Pytorch使用DataLoader, num_workers!=0时的内存泄露

  • 描述一下背景,和遇到的问题:

我在做一个超大数据集的多分类,设备Ubuntu 22.04+i9 13900K+Nvidia 4090+64GB RAM,第一次的训练的训练集有700万张,训练成功。后面收集到更多数据集,数据增强后达到了1000万张。但第二次训练4个小时后,就被系统杀掉进程了,原因是Out of Memory。找了很久的原因,发现内存随着训练step的增加而线性增加,猜测是内存泄露,最后定位到了DataLoader的num_workers参数(只要num_workers=0就没有问题)。

  • 真正原因:

Python(Pytorch)中的list转换成tensor时,会发生内存泄漏,要避免list的使用,可以通过使用np.array来代替list。

  • 解决办法:

自定义DataLoader中的Dataset类,然后Dataset类中的list全部用np.array来代替。这样的话,DataLoader将np.array转换成Tensor的过程就不会发生内存泄露。

  • 下面给两个错误的示例代码和一个正确的代码:(都是我自己犯过的错误)

1.错误的DataLoader加载数据集方法1

# 加载数据
train_data = datasets.ImageFolder(root=TRAIN_DIR_ARG, transform=transform)
valid_data = datasets.ImageFolder(root=VALIDATION_DIR, transform=transform)
test_data = datasets.ImageFolder(root=TEST_DIR, transform=transform)

train_loader = DataLoader(train_data, batch_size=BATCH_SIZE, shuffle=True, num_workers=8)
valid_loader = DataLoader(valid_data, batch_size=BATCH_SIZE, shuffle=False, num_workers=8)
test_loader = DataLoader(test_data, batch_size=BATCH_SIZE, shuffle=False, num_workers=8)

2.错误的DataLoader加载数据集方法2(重写了Dataset方法)


class CustomDataset(Dataset):
    def __init__(self, data_dir, transform=None):
        self.data_dir = data_dir
        self.transform = transform
        self.image_paths = []
        self.labels = []

        # 遍历数据目录并收集图像文件路径和对应的标签
        classes = os.listdir(data_dir)
        for i, class_name in enumerate(classes):
            class_dir = os.path.join(data_dir, class_name)
            if os.path.isdir(class_dir):
                for image_name in os.listdir(class_dir):
                    image_path = os.path.join(class_dir, image_name)
                    self.image_paths.append(image_path)
                    self.labels.append(i)

    def __len__(self):
        return len(self.image_paths)

    def __getitem__(self, idx):
        image_path = self.image_paths[idx]
        label = self.labels[idx]

        # # 在需要时加载图像
        image = Image.open(image_path)

        if self.transform:
            image = self.transform(image)

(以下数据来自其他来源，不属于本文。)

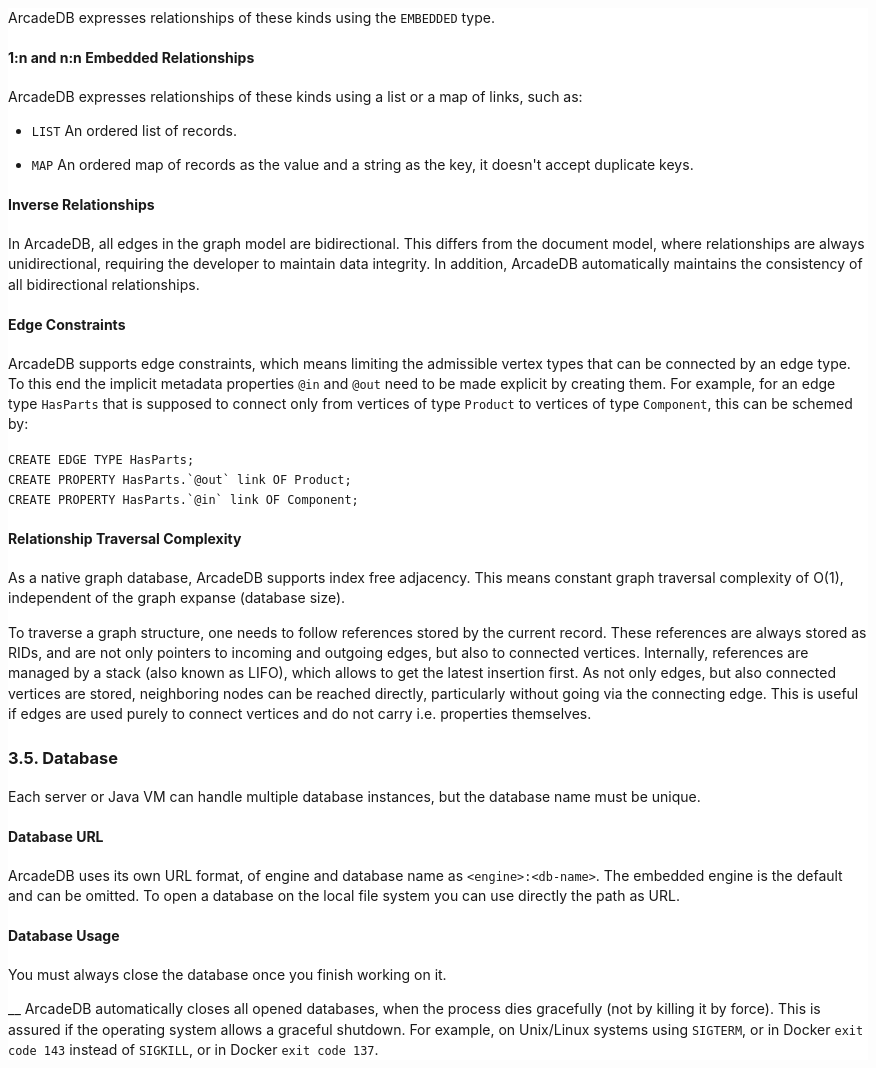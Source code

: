 ArcadeDB expresses relationships of these kinds using the `EMBEDDED` type.

#### 1:n and n:n Embedded Relationships

ArcadeDB expresses relationships of these kinds using a list or a map of links, such as:

  * `LIST` An ordered list of records.

  * `MAP` An ordered map of records as the value and a string as the key, it doesn't accept duplicate keys.

#### Inverse Relationships

In ArcadeDB, all edges in the graph model are bidirectional. This differs from the document model, where relationships are always unidirectional, requiring the developer to maintain data integrity. In addition, ArcadeDB automatically maintains the consistency of all bidirectional relationships.

#### Edge Constraints

ArcadeDB supports edge constraints, which means limiting the admissible vertex types that can be connected by an edge type. To this end the implicit metadata properties `@in` and `@out` need to be made explicit by creating them. For example, for an edge type `HasParts` that is supposed to connect only from vertices of type `Product` to vertices of type `Component`, this can be schemed by:

    CREATE EDGE TYPE HasParts;
    CREATE PROPERTY HasParts.`@out` link OF Product;
    CREATE PROPERTY HasParts.`@in` link OF Component;

#### Relationship Traversal Complexity

As a native graph database, ArcadeDB supports index free adjacency. This means constant graph traversal complexity of O(1), independent of the graph expanse (database size).

To traverse a graph structure, one needs to follow references stored by the current record. These references are always stored as RIDs, and are not only pointers to incoming and outgoing edges, but also to connected vertices. Internally, references are managed by a stack (also known as LIFO), which allows to get the latest insertion first. As not only edges, but also connected vertices are stored, neighboring nodes can be reached directly, particularly without going via the connecting edge. This is useful if edges are used purely to connect vertices and do not carry i.e. properties themselves.

### 3.5. Database

Each server or Java VM can handle multiple database instances, but the database name must be unique.

#### Database URL

ArcadeDB uses its own URL format, of engine and database name as `<engine>:<db-name>`. The embedded engine is the default and can be omitted. To open a database on the local file system you can use directly the path as URL.

#### Database Usage

You must always close the database once you finish working on it.

__ ArcadeDB automatically closes all opened databases, when the process dies gracefully (not by killing it by force). This is assured if the operating system allows a graceful shutdown. For example, on Unix/Linux systems using `SIGTERM`, or in Docker `exit code 143` instead of `SIGKILL`, or in Docker `exit code 137`.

        return image, label


train_data = CustomDataset(data_dir=TRAIN_DIR_ARG, transform=transform)
valid_data = CustomDataset(data_dir=VALIDATION_DIR, transform=transform)
test_data = CustomDataset(data_dir=TEST_DIR, transform=transform)

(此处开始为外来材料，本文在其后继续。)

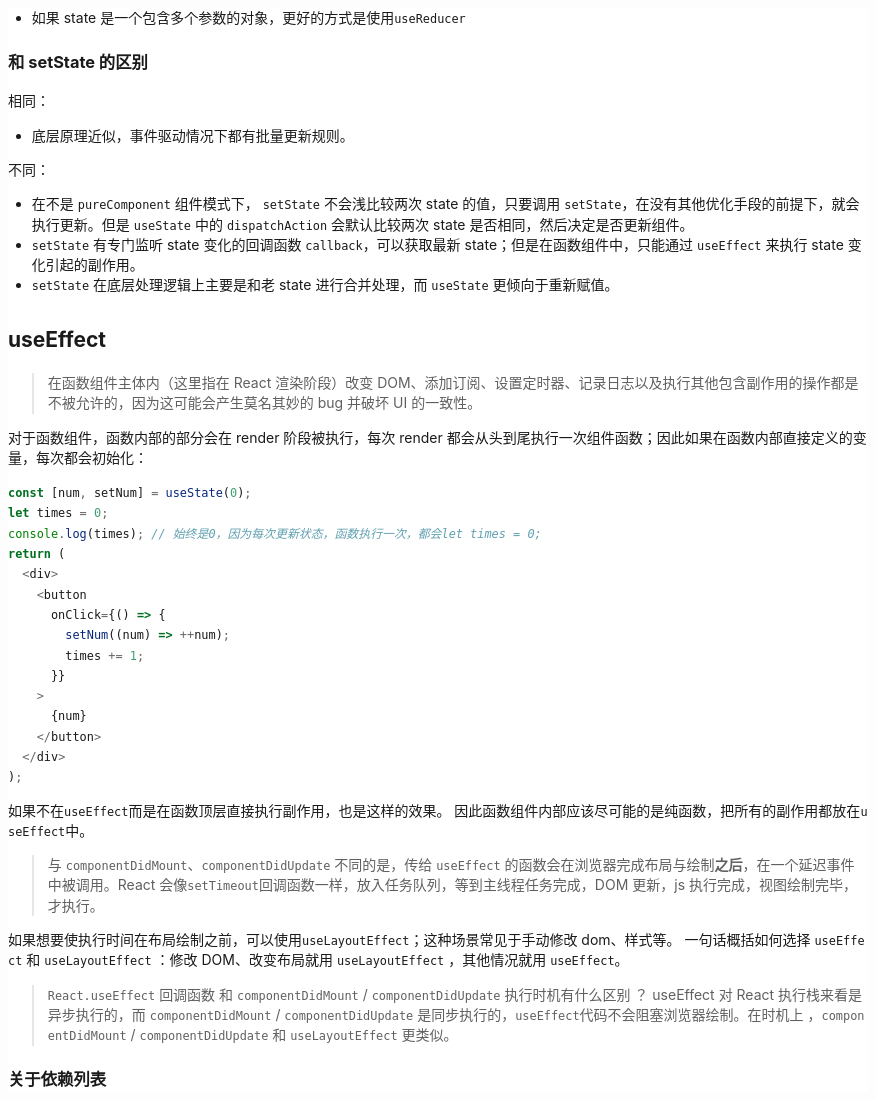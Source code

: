 - 如果 state 是一个包含多个参数的对象，更好的方式是使用`useReducer`

### 和 setState 的区别

相同：

- 底层原理近似，事件驱动情况下都有批量更新规则。

不同：

- 在不是 `pureComponent` 组件模式下， `setState` 不会浅比较两次 state 的值，只要调用 `setState`，在没有其他优化手段的前提下，就会执行更新。但是 `useState` 中的 `dispatchAction` 会默认比较两次 state 是否相同，然后决定是否更新组件。
- `setState` 有专门监听 state 变化的回调函数 `callback`，可以获取最新 state；但是在函数组件中，只能通过 `useEffect` 来执行 state 变化引起的副作用。
- `setState` 在底层处理逻辑上主要是和老 state 进行合并处理，而 `useState` 更倾向于重新赋值。

## useEffect

> 在函数组件主体内（这里指在 React 渲染阶段）改变 DOM、添加订阅、设置定时器、记录日志以及执行其他包含副作用的操作都是不被允许的，因为这可能会产生莫名其妙的 bug 并破坏 UI 的一致性。

对于函数组件，函数内部的部分会在 render 阶段被执行，每次 render 都会从头到尾执行一次组件函数；因此如果在函数内部直接定义的变量，每次都会初始化：

```js
const [num, setNum] = useState(0);
let times = 0;
console.log(times); // 始终是0，因为每次更新状态，函数执行一次，都会let times = 0;
return (
  <div>
    <button
      onClick={() => {
        setNum((num) => ++num);
        times += 1;
      }}
    >
      {num}
    </button>
  </div>
);
```

如果不在`useEffect`而是在函数顶层直接执行副作用，也是这样的效果。
因此函数组件内部应该尽可能的是纯函数，把所有的副作用都放在`useEffect`中。

> 与 `componentDidMount`、`componentDidUpdate` 不同的是，传给 `useEffect` 的函数会在浏览器完成布局与绘制**之后**，在一个延迟事件中被调用。React 会像`setTimeout`回调函数一样，放入任务队列，等到主线程任务完成，DOM 更新，js 执行完成，视图绘制完毕，才执行。

如果想要使执行时间在布局绘制之前，可以使用`useLayoutEffect`；这种场景常见于手动修改 dom、样式等。
一句话概括如何选择 `useEffect` 和 `useLayoutEffect` ：修改 DOM、改变布局就用 `useLayoutEffect` ，其他情况就用 `useEffect`。

> `React.useEffect` 回调函数 和 `componentDidMount` / `componentDidUpdate` 执行时机有什么区别 ？
> useEffect 对 React 执行栈来看是异步执行的，而 `componentDidMount` / `componentDidUpdate` 是同步执行的，`useEffect`代码不会阻塞浏览器绘制。在时机上 ，`componentDidMount` / `componentDidUpdate` 和 `useLayoutEffect` 更类似。

### 关于依赖列表

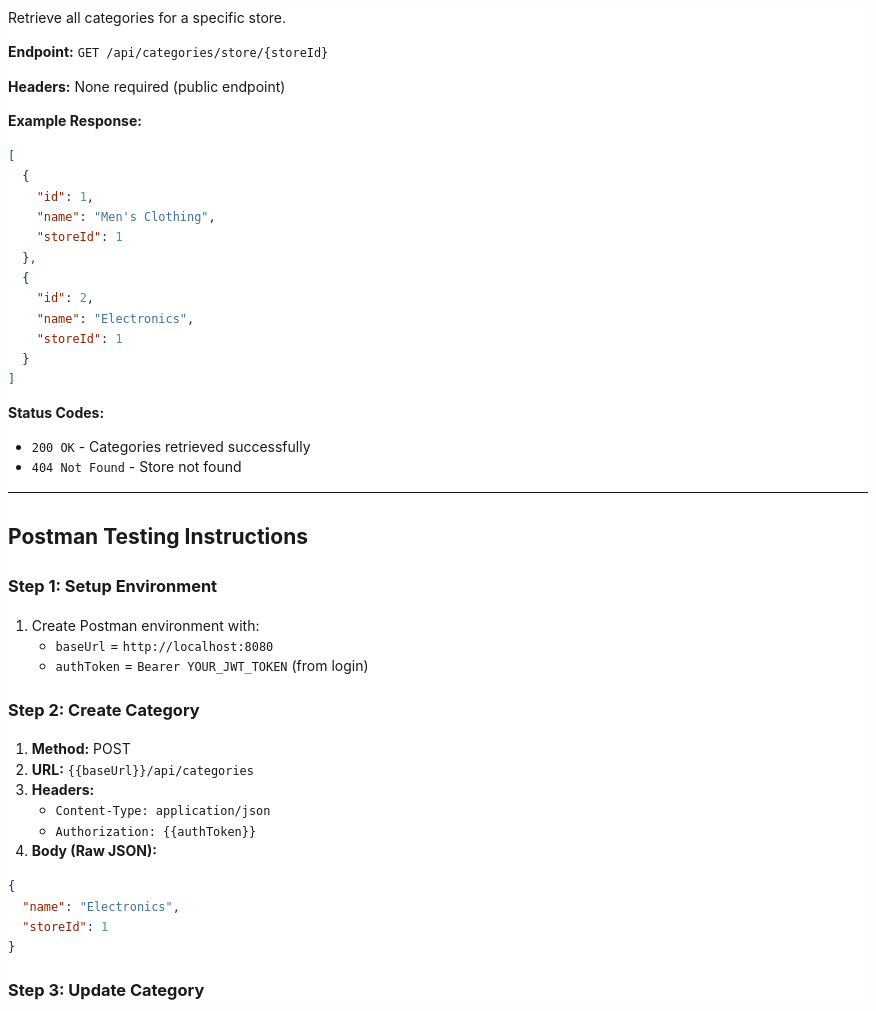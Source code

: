 Retrieve all categories for a specific store.

**Endpoint:** `GET /api/categories/store/{storeId}`

**Headers:** None required (public endpoint)

**Example Response:**

```json
[
  {
    "id": 1,
    "name": "Men's Clothing",
    "storeId": 1
  },
  {
    "id": 2,
    "name": "Electronics",
    "storeId": 1
  }
]
```

**Status Codes:**

- `200 OK` - Categories retrieved successfully
- `404 Not Found` - Store not found

---

## Postman Testing Instructions

### Step 1: Setup Environment

1. Create Postman environment with:
   - `baseUrl` = `http://localhost:8080`
   - `authToken` = `Bearer YOUR_JWT_TOKEN` (from login)

### Step 2: Create Category

1. **Method:** POST
2. **URL:** `{{baseUrl}}/api/categories`
3. **Headers:**
   - `Content-Type: application/json`
   - `Authorization: {{authToken}}`
4. **Body (Raw JSON):**

```json
{
  "name": "Electronics",
  "storeId": 1
}
```

### Step 3: Update Category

train_loader = DataLoader(train_data, batch_size=BATCH_SIZE, shuffle=True, num_workers=18)
valid_loader = DataLoader(valid_data, batch_size=BATCH_SIZE, shuffle=False, num_workers=8)
test_loader = DataLoader(test_data, batch_size=BATCH_SIZE, shuffle=False, num_workers=8, pin_memory=False)

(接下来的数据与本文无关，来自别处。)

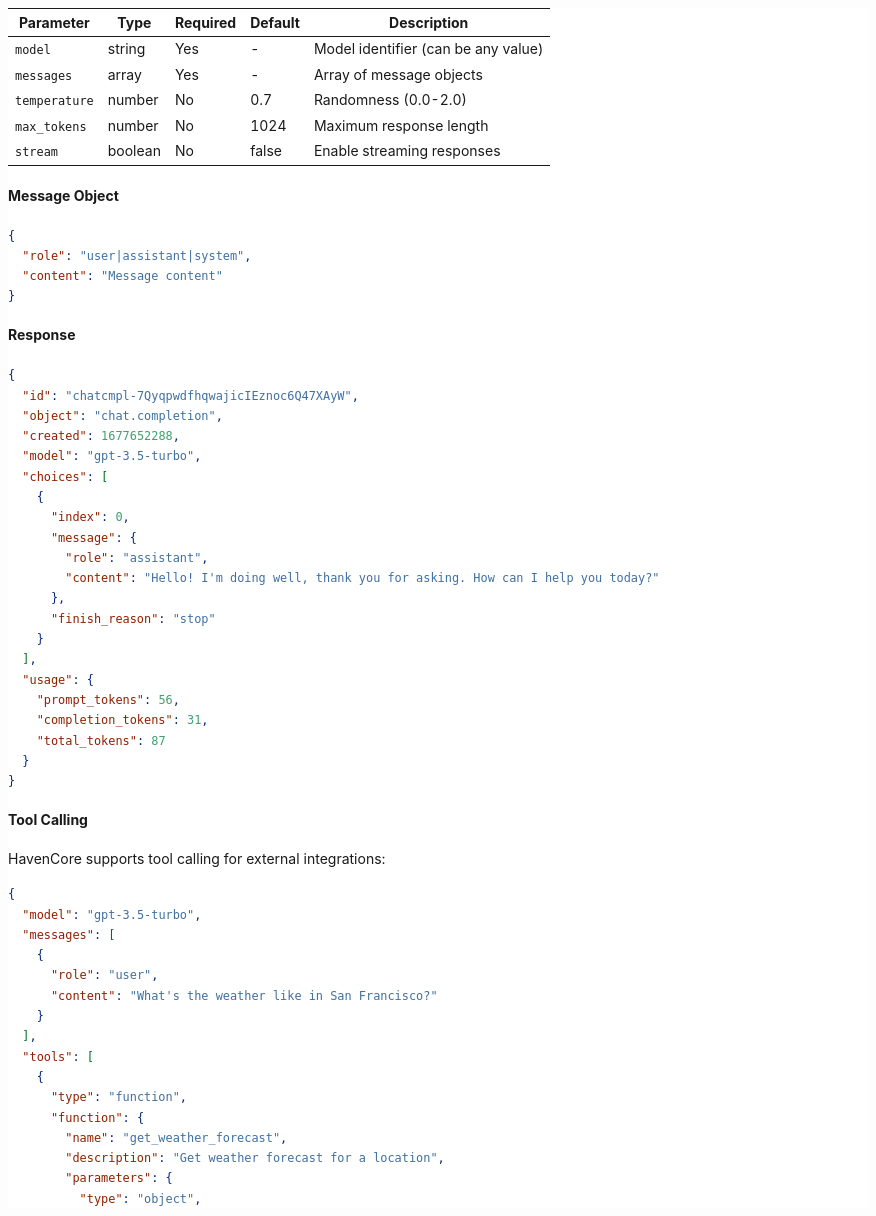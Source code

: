 | Parameter | Type | Required | Default | Description |
|-----------|------|----------|---------|-------------|
| `model` | string | Yes | - | Model identifier (can be any value) |
| `messages` | array | Yes | - | Array of message objects |
| `temperature` | number | No | 0.7 | Randomness (0.0-2.0) |
| `max_tokens` | number | No | 1024 | Maximum response length |
| `stream` | boolean | No | false | Enable streaming responses |

#### Message Object
```json
{
  "role": "user|assistant|system",
  "content": "Message content"
}
```

#### Response
```json
{
  "id": "chatcmpl-7QyqpwdfhqwajicIEznoc6Q47XAyW",
  "object": "chat.completion",
  "created": 1677652288,
  "model": "gpt-3.5-turbo",
  "choices": [
    {
      "index": 0,
      "message": {
        "role": "assistant",
        "content": "Hello! I'm doing well, thank you for asking. How can I help you today?"
      },
      "finish_reason": "stop"
    }
  ],
  "usage": {
    "prompt_tokens": 56,
    "completion_tokens": 31,
    "total_tokens": 87
  }
}
```

#### Tool Calling

HavenCore supports tool calling for external integrations:

```json
{
  "model": "gpt-3.5-turbo",
  "messages": [
    {
      "role": "user",
      "content": "What's the weather like in San Francisco?"
    }
  ],
  "tools": [
    {
      "type": "function",
      "function": {
        "name": "get_weather_forecast",
        "description": "Get weather forecast for a location",
        "parameters": {
          "type": "object",
```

3.重写Dataset的正确方法(重写了Dataset方法,list全部转成np.array)

class CustomDataset(Dataset):
    def __init__(self, data_dir, transform=None):
        self.data_dir = data_dir
        self.transform = transform
        self.image_paths = []  # 使用Python列表
        self.labels = []  # 使用Python列表

        # 遍历数据目录并收集图像文件路径和对应的标签
        classes = os.listdir(data_dir)
        for i, class_name in enumerate(classes):
            class_dir = os.path.join(data_dir, class_name)
            if os.path.isdir(class_dir):
                for image_name in os.listdir(class_dir):
                    image_path = os.path.join(class_dir, image_name)
                    self.image_paths.append(image_path)  # 添加到Python列表
                    self.labels.append(i)  # 添加到Python列表

        # 转换为NumPy数组,这里就是解决内存泄露的关键代码
        self.image_paths = np.array(self.image_paths)
        self.labels = np.array(self.labels)

    def __len__(self):
        return len(self.image_paths)

    def __getitem__(self, idx):
        image_path = self.image_paths[idx]
        label = self.labels[idx]

        # 在需要时加载图像
        image = Image.open(image_path)

        if self.transform:
            image = self.transform(image)

        # 将图像数据转换为NumPy数组
        image = np.array(image)

        return image, label



train_data = CustomDataset(data_dir=TRAIN_DIR_ARG, transform=transform)
valid_data = CustomDataset(data_dir=VALIDATION_DIR, transform=transform)
test_data = CustomDataset(data_dir=TEST_DIR, transform=transform)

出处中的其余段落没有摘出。